Highlight Collaborative Experience: Since the role involves collaboration with bioinformaticians and data scientists, include examples of past teamwork in your application. Describe how you contributed to building scalable pipelines or optimising models in a collaborative environment.
Showcase Regulatory Knowledge: If you have experience with regulatory considerations in clinical or research settings, make sure to mention it. This could set you apart from other candidates, as understanding regulations like HIPAA or GxP is crucial for this role.

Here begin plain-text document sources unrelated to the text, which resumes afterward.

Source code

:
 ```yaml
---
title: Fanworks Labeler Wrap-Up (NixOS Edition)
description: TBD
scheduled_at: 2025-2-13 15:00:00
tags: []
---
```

How to prepare for a job interview at Opus Recruitment Solutions Ltd
✨Showcase Your Technical Skills
Be prepared to discuss your experience with ML frameworks like PyTorch and TensorFlow. Highlight specific projects where you've designed and deployed models, especially in biotech or life sciences.
✨Understand the Biological Context
Demonstrate your knowledge of biological data types and how they relate to machine learning. Be ready to explain concepts like protein folding and genomic analysis in a way that shows your passion for applying AI to real-world problems.
✨Familiarise Yourself with Key Tools
Research tools mentioned in the job description, such as AlphaFold and BioBERT. If possible, share examples of how you've used these tools in past projects or how you would approach using them in this role.
✨Prepare for Collaborative Scenarios
Since collaboration is key in this role, think of examples where you've worked with bioinformaticians or data scientists. Be ready to discuss how you can contribute to building scalable pipelines and integrating ML workflows.